Record excerpts:
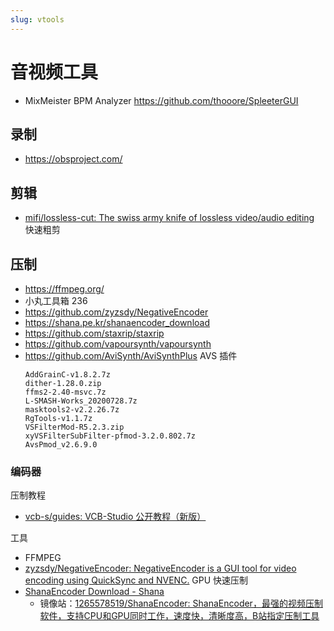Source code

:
 ```yaml
---
slug: vtools
---
```


# 音视频工具

- MixMeister BPM Analyzer
    https://github.com/thooore/SpleeterGUI

## 录制

- https://obsproject.com/

## 剪辑

- [mifi/lossless-cut: The swiss army knife of lossless video/audio editing](https://github.com/mifi/lossless-cut)
    快速粗剪

## 压制

- https://ffmpeg.org/
- 小丸工具箱 236
- https://github.com/zyzsdy/NegativeEncoder
- https://shana.pe.kr/shanaencoder_download
- https://github.com/staxrip/staxrip
- https://github.com/vapoursynth/vapoursynth
- https://github.com/AviSynth/AviSynthPlus
    AVS 插件
    ```
    AddGrainC-v1.8.2.7z
    dither-1.28.0.zip
    ffms2-2.40-msvc.7z
    L-SMASH-Works_20200728.7z
    masktools2-v2.2.26.7z
    RgTools-v1.1.7z
    VSFilterMod-R5.2.3.zip
    xyVSFilterSubFilter-pfmod-3.2.0.802.7z
    AvsPmod_v2.6.9.0
    ```

### 编码器

压制教程
- [vcb-s/guides: VCB-Studio 公开教程（新版）](https://github.com/vcb-s/guides)

工具
- FFMPEG
- [zyzsdy/NegativeEncoder: NegativeEncoder is a GUI tool for video encoding using QuickSync and NVENC.](https://github.com/zyzsdy/NegativeEncoder)
    GPU 快速压制
- [ShanaEncoder Download - Shana](https://shana.pe.kr/shanaencoder_download)
    - 镜像站：[1265578519/ShanaEncoder: ShanaEncoder，最强的视频压制软件，支持CPU和GPU同时工作，速度快，清晰度高，B站指定压制工具](https://github.com/1265578519/ShanaEncoder)
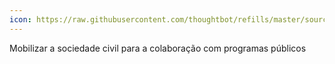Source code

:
 ```yaml
---
icon: https://raw.githubusercontent.com/thoughtbot/refills/master/source/images/placeholder_logo_3.png
---
```


Mobilizar a sociedade civil para a colaboração com programas públicos
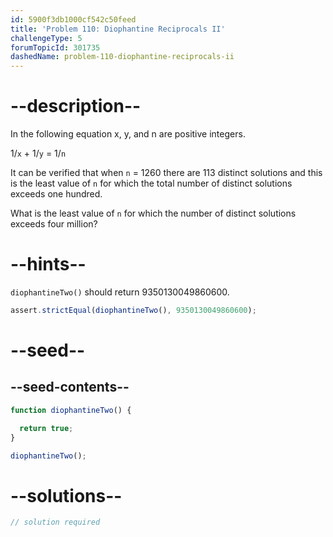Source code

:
 ```yaml
---
id: 5900f3db1000cf542c50feed
title: 'Problem 110: Diophantine Reciprocals II'
challengeType: 5
forumTopicId: 301735
dashedName: problem-110-diophantine-reciprocals-ii
---
```


# --description--

In the following equation x, y, and n are positive integers.

1/`x` + 1/`y` = 1/`n`

It can be verified that when `n` = 1260 there are 113 distinct solutions and this is the least value of `n` for which the total number of distinct solutions exceeds one hundred.

What is the least value of `n` for which the number of distinct solutions exceeds four million?

# --hints--

`diophantineTwo()` should return 9350130049860600.

```js
assert.strictEqual(diophantineTwo(), 9350130049860600);
```

# --seed--

## --seed-contents--

```js
function diophantineTwo() {

  return true;
}

diophantineTwo();
```

# --solutions--

```js
// solution required
```
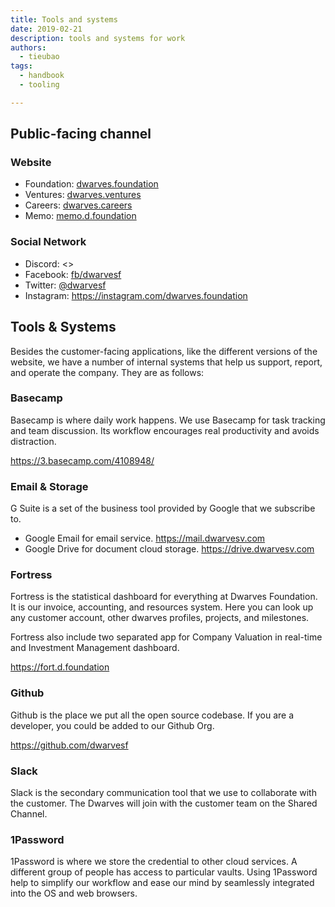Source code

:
 ```yaml
---
title: Tools and systems
date: 2019-02-21
description: tools and systems for work
authors: 
  - tieubao
tags: 
  - handbook
  - tooling

---
```


## Public-facing channel

### Website

- Foundation: [dwarves.foundation](https://dwarves.foundation)
- Ventures: [dwarves.ventures](https://dwarves.ventures)
- Careers: [dwarves.careers](https://dwarves.careers)
- Memo: [memo.d.foundation](https://memo.d.foundation)

### Social Network

- Discord: <>
- Facebook: [fb/dwarvesf](https://facebook.com/dwarvesf)
- Twitter: [@dwarvesf](https://twitter.com/dwarvesf)
- Instagram: <https://instagram.com/dwarves.foundation>

## Tools & Systems

Besides the customer-facing applications, like the different versions of the website, we have a number of internal systems that help us support, report, and operate the company. They are as follows:

### Basecamp

Basecamp is where daily work happens. We use Basecamp for task tracking and team discussion. Its workflow encourages real productivity and avoids distraction.

<https://3.basecamp.com/4108948/>

### Email & Storage

G Suite is a set of the business tool provided by Google that we subscribe to.

- Google Email for email service. <https://mail.dwarvesv.com>
- Google Drive for document cloud storage. <https://drive.dwarvesv.com>

### Fortress

Fortress is the statistical dashboard for everything at Dwarves Foundation. It is our invoice, accounting, and resources system. Here you can look up any customer account, other dwarves profiles, projects, and milestones.

Fortress also include two separated app for Company Valuation in real-time and Investment Management dashboard.

<https://fort.d.foundation>

### Github

Github is the place we put all the open source codebase. If you are a developer, you could be added to our Github Org.

<https://github.com/dwarvesf>

### Slack

Slack is the secondary communication tool that we use to collaborate with the customer. The Dwarves will join with the customer team on the Shared Channel.

### 1Password

1Password is where we store the credential to other cloud services. A different group of people has access to particular vaults. Using 1Password help to simplify our workflow and ease our mind by seamlessly integrated into the OS and web browsers.
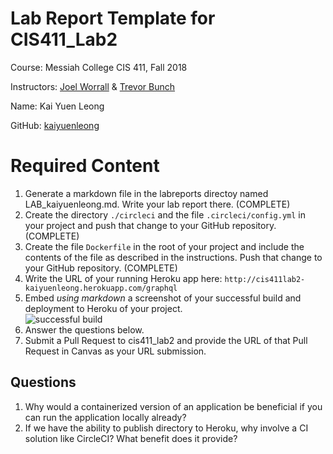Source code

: # Lab Report Template for CIS411_Lab2
Course: Messiah College CIS 411, Fall 2018

Instructors: [Joel Worrall](https://github.com/tangollama) & [Trevor Bunch](https://github.com/trevordbunch)

Name: Kai Yuen Leong

GitHub: [kaiyuenleong](https://github.com/kaiyuenleong)

# Required Content

1. Generate a markdown file in the labreports directoy named LAB_kaiyuenleong.md. Write your lab report there. (COMPLETE)
2. Create the directory ```./circleci``` and the file ```.circleci/config.yml``` in your project and push that change to your GitHub repository. (COMPLETE)
3. Create the file ```Dockerfile``` in the root of your project and include the contents of the file as described in the instructions. Push that change to your GitHub repository. (COMPLETE)
4. Write the URL of your running Heroku app here: ```http://cis411lab2-kaiyuenleong.herokuapp.com/graphql``` 
5. Embed _using markdown_ a screenshot of your successful build and deployment to Heroku of your project.  
![successful build](https://github.com/kaiyuenleong/cis411_lab2/raw/master/labreports/successful_build.jpg "CircleCi successful build")
6. Answer the questions below.
7. Submit a Pull Request to cis411_lab2 and provide the URL of that Pull Request in Canvas as your URL submission.

## Questions
1. Why would a containerized version of an application be beneficial if you can run the application locally already?
2. If we have the ability to publish directory to Heroku, why involve a CI solution like CircleCI? What benefit does it provide?
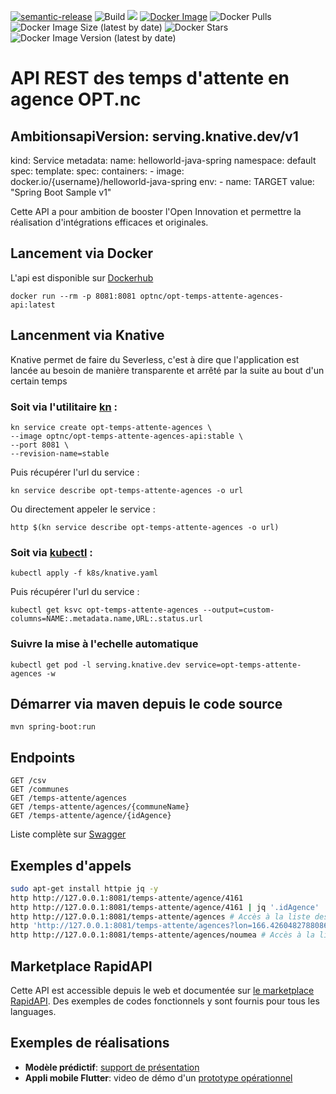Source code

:[![semantic-release](https://img.shields.io/badge/%20%20%F0%9F%93%A6%F0%9F%9A%80-semantic--release-e10079.svg)](https://github.com/semantic-release/semantic-release)
![Build](https://github.com/opt-nc/opt-temps-attente-agences-api/actions/workflows/maven.yml/badge.svg)
[![](https://jitpack.io/v/opt-nc/opt-temps-attente-agences-api.svg)](https://jitpack.io/#opt-nc/opt-temps-attente-agences-api)
[![Docker Image](https://img.shields.io/badge/docker-homepage-blue)](https://hub.docker.com/repository/docker/optnc/opt-temps-attente-agences-api)
![Docker Pulls](https://img.shields.io/docker/pulls/optnc/opt-temps-attente-agences-api)
![Docker Image Size (latest by date)](https://img.shields.io/docker/image-size/optnc/opt-temps-attente-agences-api)
![Docker Stars](https://img.shields.io/docker/stars/optnc/opt-temps-attente-agences-api)
![Docker Image Version (latest by date)](https://img.shields.io/docker/v/optnc/opt-temps-attente-agences-api?arch=amd64&sort=date)

# API REST des temps d'attente en agence OPT.nc

## AmbitionsapiVersion: serving.knative.dev/v1
kind: Service
metadata:
  name: helloworld-java-spring
  namespace: default
spec:
  template:
    spec:
      containers:
        - image: docker.io/{username}/helloworld-java-spring
          env:
            - name: TARGET
              value: "Spring Boot Sample v1"

Cette API a pour ambition de booster l'Open Innovation et permettre la réalisation d'intégrations efficaces et originales.

## Lancement via Docker

L'api est disponible sur [Dockerhub](https://hub.docker.com/repository/docker/optnc/opt-temps-attente-agences-api)

```shell
docker run --rm -p 8081:8081 optnc/opt-temps-attente-agences-api:latest
```

## Lancenment via Knative

Knative permet de faire du Severless, c'est à dire que l'application est lancée au besoin de manière transparente et arrêté par la suite au bout d'un certain temps

### Soit via l'utilitaire [kn](https://knative.dev/docs/getting-started/#install-the-knative-cli) :
```shell
kn service create opt-temps-attente-agences \
--image optnc/opt-temps-attente-agences-api:stable \
--port 8081 \
--revision-name=stable
```

Puis récupérer l'url du service :
```shell
kn service describe opt-temps-attente-agences -o url
```
Ou directement appeler le service :
```shell
http $(kn service describe opt-temps-attente-agences -o url)
```

### Soit via [kubectl](https://kubernetes.io/docs/tasks/tools/) :
```shell
kubectl apply -f k8s/knative.yaml
```

Puis récupérer l'url du service :
```shell
kubectl get ksvc opt-temps-attente-agences --output=custom-columns=NAME:.metadata.name,URL:.status.url
```

### Suivre la mise à l'echelle automatique
```shell
kubectl get pod -l serving.knative.dev service=opt-temps-attente-agences -w
```

## Démarrer via maven depuis le code source

```
mvn spring-boot:run
```

## Endpoints

```
GET /csv
GET /communes
GET /temps-attente/agences
GET /temps-attente/agences/{communeName}
GET /temps-attente/agence/{idAgence}
```

Liste complète sur [Swagger](http://127.0.0.1:8081/doc.tempsattente.html)

## Exemples d'appels
```bash
sudo apt-get install httpie jq -y
http http://127.0.0.1:8081/temps-attente/agence/4161
http http://127.0.0.1:8081/temps-attente/agence/4161 | jq '.idAgence'
http http://127.0.0.1:8081/temps-attente/agences # Accès à la liste des agences
http 'http://127.0.0.1:8081/temps-attente/agences?lon=166.4260482788086&lat=-22.25097078275085&distanceInMeters=3000' # Accès à la liste des communes par distance
http http://127.0.0.1:8081/temps-attente/agences/noumea # Accès à la liste des agences de Nouméa
```
## Marketplace RapidAPI

Cette API est accessible depuis le web et documentée sur [le marketplace RapidAPI](https://rapidapi.com/adriens/api/temps-d-attente-agences-opt-nc).
Des exemples de codes fonctionnels y sont fournis pour tous les languages.

## Exemples de réalisations

- **Modèle prédictif**: [support de présentation](https://slides.com/monimpaul/deck-4c5e0d#/)
- **Appli mobile Flutter**: video de démo d'un [prototype opérationnel](https://youtu.be/FJzCIQDsMtc)
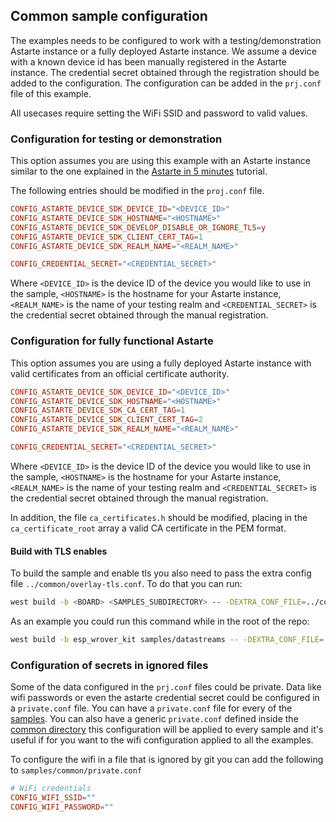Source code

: <!--
Copyright 2024 SECO Mind Srl

SPDX-License-Identifier: Apache-2.0
-->

## Common sample configuration

The examples needs to be configured to work with a testing/demonstration Astarte instance or
a fully deployed Astarte instance.
We assume a device with a known device id has been manually registered in the Astarte instance.
The credential secret obtained through the registration should be added to the configuration.
The configuration can be added in the `prj.conf` file of this example.

All usecases require setting the WiFi SSID and password to valid values.

### Configuration for testing or demonstration

This option assumes you are using this example with an Astarte instance similar to the
one explained in the
[Astarte in 5 minutes](https://docs.astarte-platform.org/astarte/latest/010-astarte_in_5_minutes.html)
tutorial.

The following entries should be modified in the `proj.conf` file.
```conf
CONFIG_ASTARTE_DEVICE_SDK_DEVICE_ID="<DEVICE_ID>"
CONFIG_ASTARTE_DEVICE_SDK_HOSTNAME="<HOSTNAME>"
CONFIG_ASTARTE_DEVICE_SDK_DEVELOP_DISABLE_OR_IGNORE_TLS=y
CONFIG_ASTARTE_DEVICE_SDK_CLIENT_CERT_TAG=1
CONFIG_ASTARTE_DEVICE_SDK_REALM_NAME="<REALM_NAME>"

CONFIG_CREDENTIAL_SECRET="<CREDENTIAL_SECRET>"
```
Where `<DEVICE_ID>` is the device ID of the device you would like to use in the sample, `<HOSTNAME>`
is the hostname for your Astarte instance, `<REALM_NAME>` is the name of your testing realm and
`<CREDENTIAL_SECRET>` is the credential secret obtained through the manual registration.

### Configuration for fully functional Astarte

This option assumes you are using a fully deployed Astarte instance with valid certificates from
an official certificate authority.

```conf
CONFIG_ASTARTE_DEVICE_SDK_DEVICE_ID="<DEVICE_ID>"
CONFIG_ASTARTE_DEVICE_SDK_HOSTNAME="<HOSTNAME>"
CONFIG_ASTARTE_DEVICE_SDK_CA_CERT_TAG=1
CONFIG_ASTARTE_DEVICE_SDK_CLIENT_CERT_TAG=2
CONFIG_ASTARTE_DEVICE_SDK_REALM_NAME="<REALM_NAME>"

CONFIG_CREDENTIAL_SECRET="<CREDENTIAL_SECRET>"
```
Where `<DEVICE_ID>` is the device ID of the device you would like to use in the sample, `<HOSTNAME>`
is the hostname for your Astarte instance, `<REALM_NAME>` is the name of your testing realm and
`<CREDENTIAL_SECRET>` is the credential secret obtained through the manual registration.

In addition, the file `ca_certificates.h` should be modified, placing in the `ca_certificate_root`
array a valid CA certificate in the PEM format.

#### Build with TLS enables

To build the sample and enable tls you also need to pass the extra config file `../common/overlay-tls.conf`.
To do that you can run:
```sh
west build -b <BOARD> <SAMPLES_SUBDIRECTORY> -- -DEXTRA_CONF_FILE=../common/overlay-tls.conf
```

As an example you could run this command while in the root of the repo:
```sh
west build -b esp_wrover_kit samples/datastreams -- -DEXTRA_CONF_FILE=../common/overlay-tls.conf
```

### Configuration of secrets in ignored files

Some of the data configured in the `prj.conf` files could be private.
Data like wifi passwords or even the astarte credential secret could be configured in a `private.conf` file.
You can have a `private.conf` file for every of the [samples](https://github.com/secomind/astarte-device-sdk-zephyr/tree/master/samples).
You can also have a generic `private.conf` defined inside the [common directory](https://github.com/secomind/astarte-device-sdk-zephyr/tree/master/samples/common)
this configuration will be applied to every sample and it's useful if for you want to the wifi configuration applied to all the examples.

To configure the wifi in a file that is ignored by git you can add the following to `samples/common/private.conf`
```conf
# WiFi credentials
CONFIG_WIFI_SSID=""
CONFIG_WIFI_PASSWORD=""
```
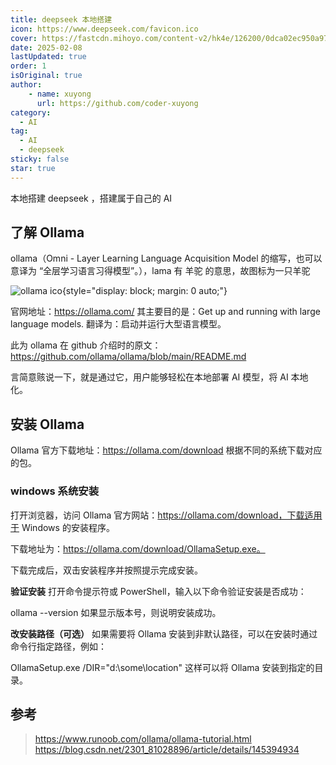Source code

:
```yaml
---
title: deepseek 本地搭建
icon: https://www.deepseek.com/favicon.ico
cover: https://fastcdn.mihoyo.com/content-v2/hk4e/126200/0dca02ec950a9713e811f2aee6169ba6_4674205181278794291.png
date: 2025-02-08
lastUpdated: true
order: 1
isOriginal: true
author: 
    - name: xuyong
      url: https://github.com/coder-xuyong
category:
  - AI
tag:
  - AI
  - deepseek
sticky: false
star: true
---
```

本地搭建 deepseek ，搭建属于自己的 AI
<!-- more -->

## 了解 Ollama
ollama（Omni - Layer Learning Language Acquisition Model 的缩写，也可以意译为 “全层学习语言习得模型”。），lama 有 羊驼 的意思，故图标为一只羊驼

![ollama ico](https://ollama.com/public/ollama.png){style="display: block; margin: 0 auto;"}

官网地址：https://ollama.com/
其主要目的是：Get up and running with large language models. 翻译为：启动并运行大型语言模型。

此为 ollama 在 github 介绍时的原文：https://github.com/ollama/ollama/blob/main/README.md

言简意赅说一下，就是通过它，用户能够轻松在本地部署 AI 模型，将 AI 本地化。

## 安装 Ollama
Ollama 官方下载地址：https://ollama.com/download
根据不同的系统下载对应的包。

### windows 系统安装
打开浏览器，访问 Ollama 官方网站：https://ollama.com/download，下载适用于 Windows 的安装程序。

下载地址为：https://ollama.com/download/OllamaSetup.exe。

下载完成后，双击安装程序并按照提示完成安装。


**验证安装**
打开命令提示符或 PowerShell，输入以下命令验证安装是否成功：

ollama --version
如果显示版本号，则说明安装成功。

**改安装路径（可选）**
如果需要将 Ollama 安装到非默认路径，可以在安装时通过命令行指定路径，例如：

OllamaSetup.exe /DIR="d:\some\location"
这样可以将 Ollama 安装到指定的目录。



## 参考
> https://www.runoob.com/ollama/ollama-tutorial.html
> https://blog.csdn.net/2301_81028896/article/details/145394934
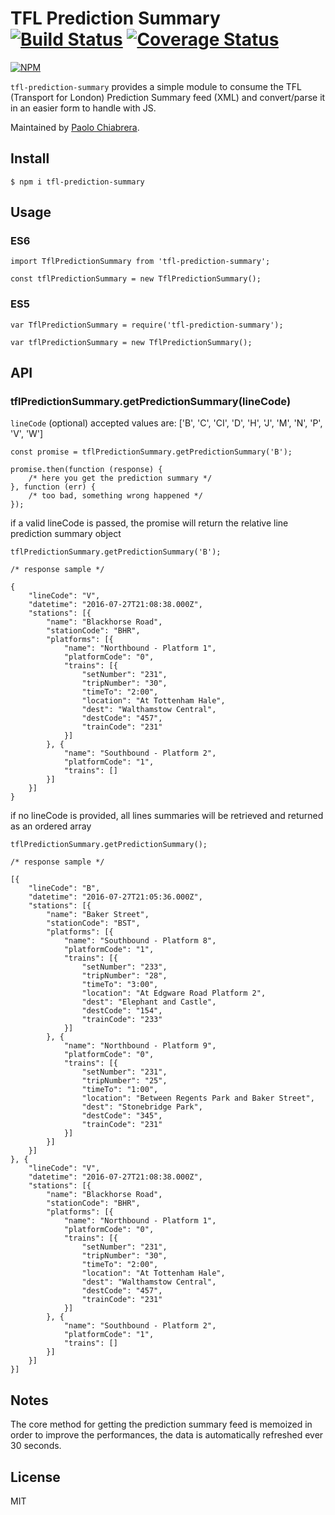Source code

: # TFL Prediction Summary [![Build Status](https://travis-ci.org/paolo-chiabrera/tfl-prediction-summary.svg?branch=master)](https://travis-ci.org/paolo-chiabrera/tfl-prediction-summary) [![Coverage Status](https://coveralls.io/repos/github/paolo-chiabrera/tfl-prediction-summary/badge.svg?branch=master)](https://coveralls.io/github/paolo-chiabrera/tfl-prediction-summary?branch=master)

[![NPM](https://nodei.co/npm/tfl-prediction-summary.png)](https://nodei.co/npm/tfl-prediction-summary/)

`tfl-prediction-summary` provides a simple module to consume the TFL (Transport for London) Prediction Summary feed (XML) and convert/parse it in an easier form to handle with JS.

Maintained by [Paolo Chiabrera](https://github.com/paolo-chiabrera).

## Install

```
$ npm i tfl-prediction-summary
```

## Usage

### ES6
```
import TflPredictionSummary from 'tfl-prediction-summary';

const tflPredictionSummary = new TflPredictionSummary();
```

### ES5
```
var TflPredictionSummary = require('tfl-prediction-summary');

var tflPredictionSummary = new TflPredictionSummary();
```

## API

### tflPredictionSummary.getPredictionSummary(lineCode)

`lineCode` (optional) accepted values are: ['B', 'C', 'CI', 'D', 'H', 'J', 'M', 'N', 'P', 'V', 'W']

```
const promise = tflPredictionSummary.getPredictionSummary('B');

promise.then(function (response) {
    /* here you get the prediction summary */
}, function (err) {
    /* too bad, something wrong happened */
});
```

if a valid lineCode is passed, the promise will return the relative line prediction summary object

```
tflPredictionSummary.getPredictionSummary('B');

/* response sample */

{
    "lineCode": "V",
    "datetime": "2016-07-27T21:08:38.000Z",
    "stations": [{
        "name": "Blackhorse Road",
        "stationCode": "BHR",
        "platforms": [{
            "name": "Northbound - Platform 1",
            "platformCode": "0",
            "trains": [{
                "setNumber": "231",
                "tripNumber": "30",
                "timeTo": "2:00",
                "location": "At Tottenham Hale",
                "dest": "Walthamstow Central",
                "destCode": "457",
                "trainCode": "231"
            }]
        }, {
            "name": "Southbound - Platform 2",
            "platformCode": "1",
            "trains": []
        }]
    }]
}
```

if no lineCode is provided, all lines summaries will be retrieved and returned as an ordered array

```
tflPredictionSummary.getPredictionSummary();

/* response sample */

[{
    "lineCode": "B",
    "datetime": "2016-07-27T21:05:36.000Z",
    "stations": [{
        "name": "Baker Street",
        "stationCode": "BST",
        "platforms": [{
            "name": "Southbound - Platform 8",
            "platformCode": "1",
            "trains": [{
                "setNumber": "233",
                "tripNumber": "28",
                "timeTo": "3:00",
                "location": "At Edgware Road Platform 2",
                "dest": "Elephant and Castle",
                "destCode": "154",
                "trainCode": "233"
            }]
        }, {
            "name": "Northbound - Platform 9",
            "platformCode": "0",
            "trains": [{
                "setNumber": "231",
                "tripNumber": "25",
                "timeTo": "1:00",
                "location": "Between Regents Park and Baker Street",
                "dest": "Stonebridge Park",
                "destCode": "345",
                "trainCode": "231"
            }]
        }]
    }]
}, {
    "lineCode": "V",
    "datetime": "2016-07-27T21:08:38.000Z",
    "stations": [{
        "name": "Blackhorse Road",
        "stationCode": "BHR",
        "platforms": [{
            "name": "Northbound - Platform 1",
            "platformCode": "0",
            "trains": [{
                "setNumber": "231",
                "tripNumber": "30",
                "timeTo": "2:00",
                "location": "At Tottenham Hale",
                "dest": "Walthamstow Central",
                "destCode": "457",
                "trainCode": "231"
            }]
        }, {
            "name": "Southbound - Platform 2",
            "platformCode": "1",
            "trains": []
        }]
    }]
}]
```

## Notes

The core method for getting the prediction summary feed is memoized in order to improve the performances,
the data is automatically refreshed ever 30 seconds.

## License

MIT
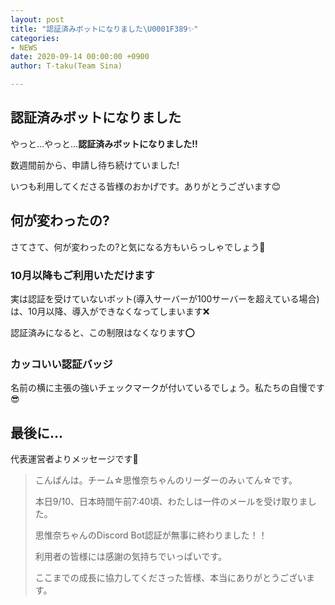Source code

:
 ```yaml
---
layout: post
title: "認証済みボットになりました\U0001F389✨"
categories:
- NEWS
date: 2020-09-14 00:00:00 +0900
author: T-taku(Team Sina)

---
```

## 認証済みボットになりました

やっと…やっと…**認証済みボットになりました!!**[](/img/83f2d556-2e45-4d7a-a743-0cb23fdd0737.png)

数週間前から、申請し待ち続けていました!

いつも利用してくださる皆様のおかげです。ありがとうございます😊

## 何が変わったの?

さてさて、何が変わったの?と気になる方もいらっしゃでしょう👀

### 10月以降もご利用いただけます

実は認証を受けていないボット(導入サーバーが100サーバーを超えている場合)は、10月以降、導入ができなくなってしまいます❌

認証済みになると、この制限はなくなります⭕️

### カッコいい認証バッジ

名前の横に主張の強いチェックマークが付いているでしょう。私たちの自慢です😎

## 最後に…

代表運営者よりメッセージです💬

> こんばんは。チーム☆思惟奈ちゃんのリーダーのみぃてん☆です。
>
> 本日9/10、日本時間午前7:40頃、わたしは一件のメールを受け取りました。
>
> 思惟奈ちゃんのDiscord Bot認証が無事に終わりました！！
>
> 利用者の皆様には感謝の気持ちでいっぱいです。
>
> ここまでの成長に協力してくださった皆様、本当にありがとうございます。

Required action: Return each line from the material that includes the string "following".

Solved problem:
In the following equation x, y, and n are positive integers.
The following entries should be modified in the `proj.conf` file.
To configure the wifi in a file that is ignored by git you can add the following to `samples/common/private.conf`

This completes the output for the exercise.